Dangkal Dalam
John dan Chris Mohn (pojok kiri dan kanan) bersama seorang pasangan suami istri yang selama ini menjadi sahabat mereka.—--
"Asia rasanya senang dengan kemenangan Trump. Ada jaminan tidak akan ada perang lagi," kata saya.
"Bagaimana dengan Tiongkok?" tanya John yang pernah saya ajak ke sana.
"Rasanya Tiongkok juga senang," jawab saya ngawur. "Secara tradisional Tiongkok lebih sulit ketika yang berkuasa di sini Demokrat."
Demokrat lebih mempersoalkan demokratisasi, hak asasi, dan sangat anti totaliter.
Saya tidak ingin melihat reaksi mereka. Saya lari menuruni tangga. Saya harus ingat kepentingan utama saya datang ke rumah John: menyerahkan novel yang ia tulis yang sudah diterjemahkan ke dalam Bahasa Indonesia. Sudah terbit di Indonesia. Penerjemahnya Anda sudah tahu: Naksin Alhad.
Saya ambil dua novel tebal dari tas saya. Saya serahkan ke John. Juga ke Chris, istrinya. Yang dua orang tidak saya beri. Mereka tak akan bisa membacanya.
Maka pembicaraan pun pindah ke soal novel itu. John berbinar-binar. Sambil menceritakan perjalanannya lebih 10 kali ke Indonesia --mulai Jambi sampai Wamena.
John juga punya kejengkelan lain selain pada Trump. Di novel itu ia menulis soal demokrasi, kebebasan, dan bahayanya totalitarian. Harapannya, waktu itu, Indonesia segera jadi negara demokrasi.
"Berarti Anda harus juga menulis novel seperti ini untuk Amerika," kata saya. John dan Chris tertawa. Baguslah. Sudah bisa tertawa.
"Baiknya Anda segera move on," kata saya lagi.

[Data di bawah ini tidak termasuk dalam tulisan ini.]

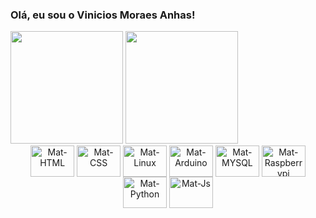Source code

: ### Olá, eu sou o Vinicios Moraes Anhas!

<div>
  <img height="180em" src="https://github-readme-stats.vercel.app/api?username=viniciosAnhas&show_icons=true&theme=dracula&include_all_commits=true&count_private=true"/>
  <img height="180em" src="https://github-readme-stats.vercel.app/api/top-langs/?username=viniciosAnhas&layout=compact&langs_count=7&theme=dracula"/>
</div>

<div align="center">
  
  <img align = "center" alt = "Mat-HTML" height = "50" width = "70" src = https://cdn.jsdelivr.net/gh/devicons/devicon/icons/html5/html5-original.svg>
  <img align = "center" alt = "Mat-CSS" height = "50" width = "70" src = https://cdn.jsdelivr.net/gh/devicons/devicon/icons/css3/css3-original.svg>
  <img align = "center" alt = "Mat-Linux" height = "50" width = "70" src= https://cdn.jsdelivr.net/gh/devicons/devicon/icons/linux/linux-original.svg />
  <img align = "center" alt = "Mat-Arduino" height = "50" width = "70" src= https://cdn.jsdelivr.net/gh/devicons/devicon/icons/arduino/arduino-original.svg />
  <img align = "center" alt = "Mat-MYSQL" height = "50" width = "70" src= https://cdn.jsdelivr.net/gh/devicons/devicon/icons/mysql/mysql-original.svg />
  <img align = "center" alt = "Mat-Raspberrypi" height = "50" width = "70" src= https://cdn.jsdelivr.net/gh/devicons/devicon/icons/raspberrypi/raspberrypi-original.svg />
  <img align = "center" alt = "Mat-Python" height = "50" width = "70" src= https://cdn.jsdelivr.net/gh/devicons/devicon/icons/python/python-original.svg />
  <img align = "center" alt = "Mat-Js" height = "50" width = "70" src= https://cdn.jsdelivr.net/gh/devicons/devicon/icons/javascript/javascript-original.svg />
  
</div>
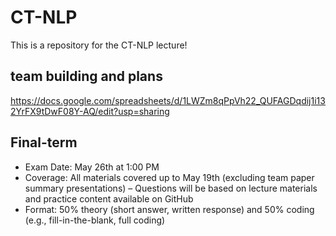 # CT-NLP
This is a repository for the CT-NLP lecture!


## team building and plans
https://docs.google.com/spreadsheets/d/1LWZm8qPpVh22_QUFAGDqdij1i132YrFX9tDwF08Y-AQ/edit?usp=sharing


## Final-term

 - Exam Date: May 26th at 1:00 PM
 - Coverage: All materials covered up to May 19th (excluding team paper summary presentations)
   – Questions will be based on lecture materials and practice content available on GitHub
 - Format: 50% theory (short answer, written response) and 50% coding (e.g., fill-in-the-blank, full coding)
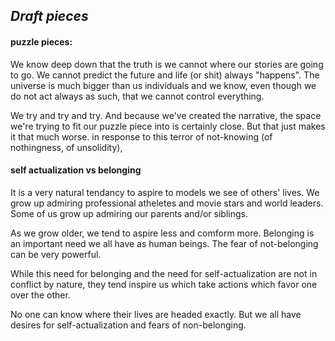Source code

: 

## _Draft pieces_

#### puzzle pieces:
We know deep down that the truth is we cannot where our stories are going to go. We cannot predict the future and life (or shit) always "happens".  The universe is much bigger than us individuals and we know, even though we do not act always as such, that we cannot control everything.
 
We try and try and try.  And because we've created the narrative, the space we're trying to fit our puzzle piece into is certainly close.  But that just makes it that much worse. 
in response to this terror of not-knowing (of nothingness, of unsolidity), 


#### self actualization vs belonging
It is a very natural tendancy to aspire to models we see of others' lives.  We grow up admiring professional atheletes and movie stars and world leaders.  Some of us grow up admiring our parents and/or siblings. 

As we grow older, we tend to aspire less and comform more.  Belonging is an important need we all have as human beings.  The fear of not-belonging can be very powerful.  

While this need for belonging and the need for self-actualization are not in conflict by nature, they tend inspire us which take actions which favor one over the other.  

No one can know where their lives are headed exactly.  But we all have desires for self-actualization and fears of non-belonging.
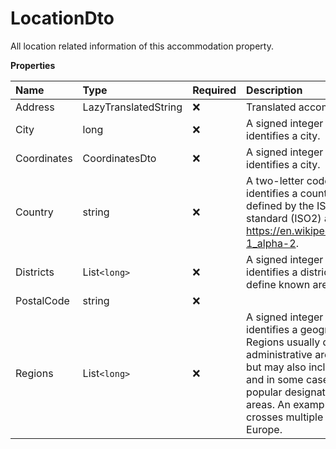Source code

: # LocationDto

All location related information of this accommodation property.

**Properties**

| Name        | Type                 | Required | Description                                                                                                                                                                                                                                                                                                                                         |
| :---------- | :------------------- | :------- | :-------------------------------------------------------------------------------------------------------------------------------------------------------------------------------------------------------------------------------------------------------------------------------------------------------------------------------------------------- |
| Address     | LazyTranslatedString | ❌       | Translated accommodation address.                                                                                                                                                                                                                                                                                                                   |
| City        | long                 | ❌       | A signed integer number that uniquely identifies a city.                                                                                                                                                                                                                                                                                            |
| Coordinates | CoordinatesDto       | ❌       | A signed integer number that uniquely identifies a city.                                                                                                                                                                                                                                                                                            |
| Country     | string               | ❌       | A two-letter code that uniquely identifies a country. This code is defined by the ISO 3166-1 alpha-2 standard (ISO2) as described here: https://en.wikipedia.org/wiki/ISO_3166-1_alpha-2.                                                                                                                                                           |
| Districts   | List`<long>`         | ❌       | A signed integer number that uniquely identifies a district. Typically, districts define known areas within a city.                                                                                                                                                                                                                                 |
| PostalCode  | string               | ❌       |                                                                                                                                                                                                                                                                                                                                                     |
| Regions     | List`<long>`         | ❌       | A signed integer number that uniquely identifies a geographical region. Regions usually define official administrative areas within a country, but may also include multiple countries and in some cases un-official but popular designations for geographical areas. An example of a region that crosses multiple countries is the Alps in Europe. |

<!-- This file was generated by liblab | https://liblab.com/ -->
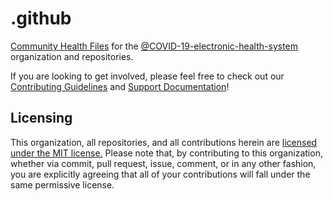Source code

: # .github

[Community Health Files](https://help.github.com/en/github/building-a-strong-community/creating-a-default-community-health-file) for the [@COVID-19-electronic-health-system](https://github.com/COVID-19-electronic-health-system) organization and repositories.

If you are looking to get involved, please feel free to check out our [Contributing Guidelines](./CONTRIBUTING.md) and [Support Documentation](./SUPPORT.md)!

## Licensing

This organization, all repositories, and all contributions herein are [licensed under the MIT license.](https://choosealicense.com/licenses/mit/) Please note that, by contributing to this organization, whether via commit, pull request, issue, comment, or in any other fashion, you are explicitly agreeing that all of your contributions will fall under the same permissive license.
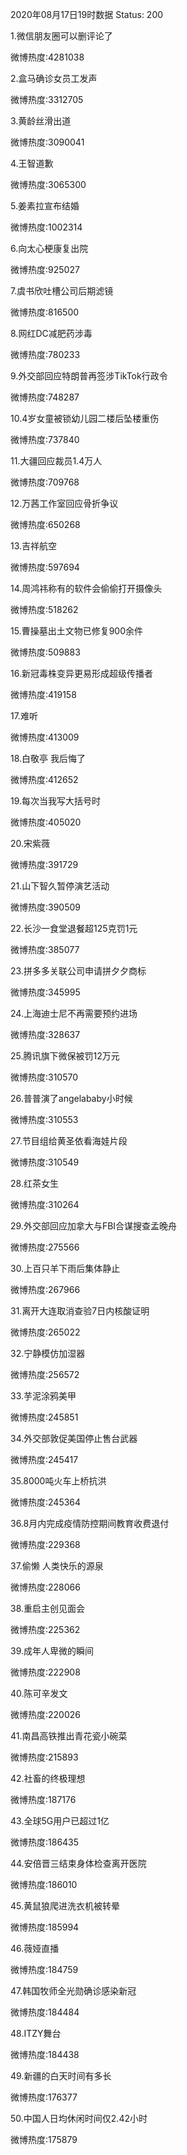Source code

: 2020年08月17日19时数据
Status: 200

1.微信朋友圈可以删评论了

微博热度:4281038

2.盒马确诊女员工发声

微博热度:3312705

3.黄龄丝滑出道

微博热度:3090041

4.王智道歉

微博热度:3065300

5.姜素拉宣布结婚

微博热度:1002314

6.向太心梗康复出院

微博热度:925027

7.虞书欣吐槽公司后期滤镜

微博热度:816500

8.网红DC减肥药涉毒

微博热度:780233

9.外交部回应特朗普再签涉TikTok行政令

微博热度:748287

10.4岁女童被锁幼儿园二楼后坠楼重伤

微博热度:737840

11.大疆回应裁员1.4万人

微博热度:709768

12.万茜工作室回应骨折争议

微博热度:650268

13.吉祥航空

微博热度:597694

14.周鸿祎称有的软件会偷偷打开摄像头

微博热度:518262

15.曹操墓出土文物已修复900余件

微博热度:509883

16.新冠毒株变异更易形成超级传播者

微博热度:419158

17.难听

微博热度:413009

18.白敬亭 我后悔了

微博热度:412652

19.每次当我写大括号时

微博热度:405020

20.宋紫薇

微博热度:391729

21.山下智久暂停演艺活动

微博热度:390509

22.长沙一食堂退餐超125克罚1元

微博热度:385077

23.拼多多关联公司申请拼夕夕商标

微博热度:345995

24.上海迪士尼不再需要预约进场

微博热度:328637

25.腾讯旗下微保被罚12万元

微博热度:310570

26.普普演了angelababy小时候

微博热度:310553

27.节目组给黄圣依看海娃片段

微博热度:310549

28.红茶女生

微博热度:310264

29.外交部回应加拿大与FBI合谋搜查孟晚舟

微博热度:275566

30.上百只羊下雨后集体静止

微博热度:267966

31.离开大连取消查验7日内核酸证明

微博热度:265022

32.宁静模仿加湿器

微博热度:256572

33.芋泥涂鸦美甲

微博热度:245851

34.外交部敦促美国停止售台武器

微博热度:245417

35.8000吨火车上桥抗洪

微博热度:245364

36.8月内完成疫情防控期间教育收费退付

微博热度:229368

37.偷懒 人类快乐的源泉

微博热度:228066

38.重启主创见面会

微博热度:225362

39.成年人卑微的瞬间

微博热度:222908

40.陈可辛发文

微博热度:220026

41.南昌高铁推出青花瓷小碗菜

微博热度:215893

42.社畜的终极理想

微博热度:187176

43.全球5G用户已超过1亿

微博热度:186435

44.安倍晋三结束身体检查离开医院

微博热度:186010

45.黄鼠狼爬进洗衣机被转晕

微博热度:185994

46.薇娅直播

微博热度:184759

47.韩国牧师全光勋确诊感染新冠

微博热度:184484

48.ITZY舞台

微博热度:184438

49.新疆的白天时间有多长

微博热度:176377

50.中国人日均休闲时间仅2.42小时

微博热度:175879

Keesokan harinya si dokter melihat saya sedang move on: senam-dansa. Sendirian. Di lantai bawah. Di dalam ruangan. Saya tidak berani senam outdoor di teras atas atau di halaman. Dingin sekali.
"Ikut saya," katanya.
"Ke mana?"
"Jalan kaki. Lima kilometer. Saya tiap hari jalan kaki sejauh itu."
Saya pun ambil jaket Persebaya model baru. Lebih tebal. Cocok untuk cuaca musim gugur.